Il dibattito sulla legalizzazione della Cannabis, avviato nei giorni scorsi nell’Aula della Camera, divide le associazioni che si occupano di contrasto alle dipendenze. Antigone: "Il parlamento alzi la testa e cambi strada". Papa Giovanni XXIII: "Crea dipendenza"

27 luglio 2016

- ROMA - Il dibattito sulla legalizzazione della Cannabis, avviato nei giorni scorsi nell’Aula della Camera dei deputati per la discussione generale (per l’esame del testo, con ritorno in Commissione, bisognerà invece attendere settembre), ha acceso il dibattito politico e diviso le associazioni che si occupano di contrasto alle dipendenze

Forte e compatto è cresciuto il fronte del no, tra associazioni, parlamentari e ministri che si schierano uniti alla Camera contro la proposta di legge. Giovanni Paolo Ramonda, presidente della Comunità Papa Giovanni XXIII, osserva: "Abbiamo sperimentato che la cannabis crea dipendenza soprattutto quando viene utilizzata in giovane eta' e oggi i ragazzini di 11-12 anni fanno uso di droga”. Per Alessandro Meluzzi, psichiatra, ex parlamentare e portavoce della Comunità incontro fondata da don Pierino Gelmini con la cannabis a portata di mano i giovani diventerebbero "zombie”. Per Antonio Tinelli, coordinatore del comitato sociale di San Patrignano legalizzare la cannabis è un'idea "altamente pericolosa dal punto di vista etico, sociale, legale, medico e sanitario. Un pericolo enorme per l'Italia e per le future generazioni”. Antonio Boschini, della stessa comunità, ricorda che “il 99% di persone che abbiamo avuto e abbiamo oggi in trattamento hanno avuto il primo contatto con la cannabis”.

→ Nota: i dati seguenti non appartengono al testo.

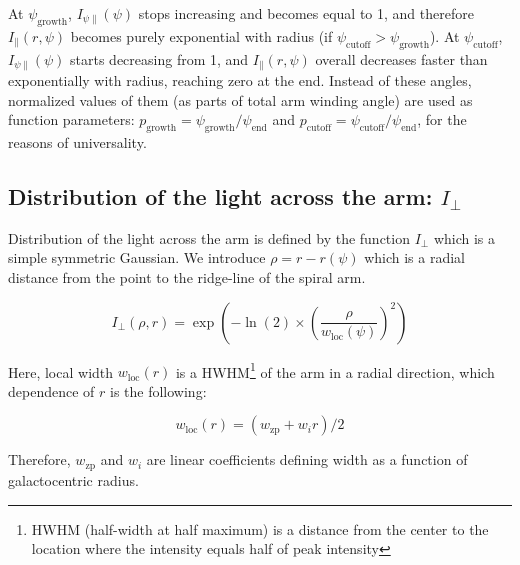 \documentclass[12pt,a4paper]{article}
\begin{document}
At $\psi_\text{growth}$, $I_{\psi \parallel}(\psi)$ stops increasing and becomes equal to 1, and therefore $I_\parallel(r, \psi)$ becomes purely exponential with radius (if $\psi_\text{cutoff} > \psi_\text{growth}$). At $\psi_\text{cutoff}$, $I_{\psi \parallel}(\psi)$ starts decreasing from 1, and $I_\parallel(r, \psi)$ overall decreases faster than exponentially with radius, reaching zero at the end. Instead of these angles, normalized values of them (as parts of total arm winding angle) are used as function parameters: $p_\text{growth} = \psi_\text{growth} / \psi_\text{end}$ and $p_\text{cutoff} = \psi_\text{cutoff} / \psi_\text{end}$, for the reasons of universality.


\subsection{Distribution of the light across the arm: $I_\bot$}

Distribution of the light across the arm is defined by the function $I_\bot$ which is a simple symmetric Gaussian. We introduce $\rho = r - r(\psi)$ which is a radial distance from the point to the ridge-line of the spiral arm.

\begin{equation}
	\label{eq:I_bot}
	I_\bot(\rho, r) = \exp \left(-\ln(2) \times \left( \frac{\rho}{w_\text{loc}(\psi)} \right)^2 \right)
\end{equation}

Here, local width $w_\text{loc}(r)$ is a HWHM\footnote{HWHM (half-width at half maximum) is a distance from the center to the location where the intensity equals half of peak intensity} of the arm in a radial direction, which dependence of $r$ is the following:

\begin{equation}
	\label{eq:w_loc}
	w_\text{loc}(r) = (w_\text{zp} + w_i r) / 2
\end{equation}

Therefore, $w_\text{zp}$ and $w_i$ are linear coefficients defining width as a function of galactocentric radius.
\end{document}
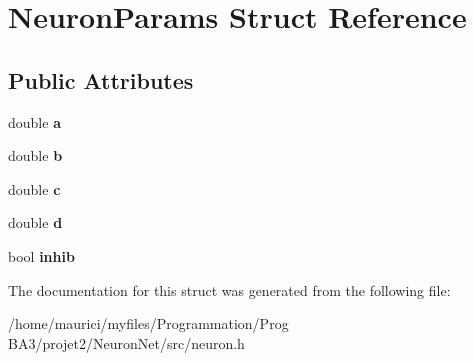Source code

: \hypertarget{structNeuronParams}{}\section{Neuron\+Params Struct Reference}
\label{structNeuronParams}
\subsection*{Public Attributes}
\begin{DoxyCompactItemize}
\item 
\mbox{\label{structNeuronParams_a359703733f5e70bbd67d019e45a3bc85}} 
double {\bfseries a}
\item 
\mbox{\label{structNeuronParams_abd1bd37179d8efa115a8749f9252f77d}} 
double {\bfseries b}
\item 
\mbox{\label{structNeuronParams_a5df2ced2526eb84af2c8d2d34d9bfd93}} 
double {\bfseries c}
\item 
\mbox{\label{structNeuronParams_af2bd3bad3bc5532186cdc8d056a10cfb}} 
double {\bfseries d}
\item 
\mbox{\label{structNeuronParams_a751856d77a821cbd361b774d8653bbe6}} 
bool {\bfseries inhib}
\end{DoxyCompactItemize}


The documentation for this struct was generated from the following file\+:\begin{DoxyCompactItemize}
\item 
/home/maurici/myfiles/\+Programmation/\+Prog B\+A3/projet2/\+Neuron\+Net/src/neuron.\+h\end{DoxyCompactItemize}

Ma c’è anche chi sottolinea gli aspetti positivi del testo in discussione. Per il Cnca - Coordinamento nazionale delle comunità di accoglienza il testo rappresenta “un primo passo per rimettere in discussione un approccio che,  rispetto  alle sostanze e agli stili di vita e di consumo problematici (alcol, azzardo, dipendenza da internet etc), consente di superare l’orientamento penale”. Una “occasione per il rilancio di percorsi importanti di prevenzione, intervento territoriale e di riduzione del danno”. Per Antigone "le droghe non sono da trattare tutte allo stesso modo: in maniera disinformata, ideologica e approssimativa. Sono una diversa dall’altra. È necessario informare correttamente circa i rischi dell’uso e dell’abuso. I nostri ragazzi vanno educati, sostenuti, protetti, informati. Non serve perseguitarli e incarcerarli".  "Regolamentazione fondamentale" per il  responsabile della comunità Arcobaleno di Capodarco, Riccardo Sollini. "Ma non è l’unica risposta: bisogna rafforzare la prevenzione e intervenire sul mondo delle dipendenze staccandolo da scelte ideologiche".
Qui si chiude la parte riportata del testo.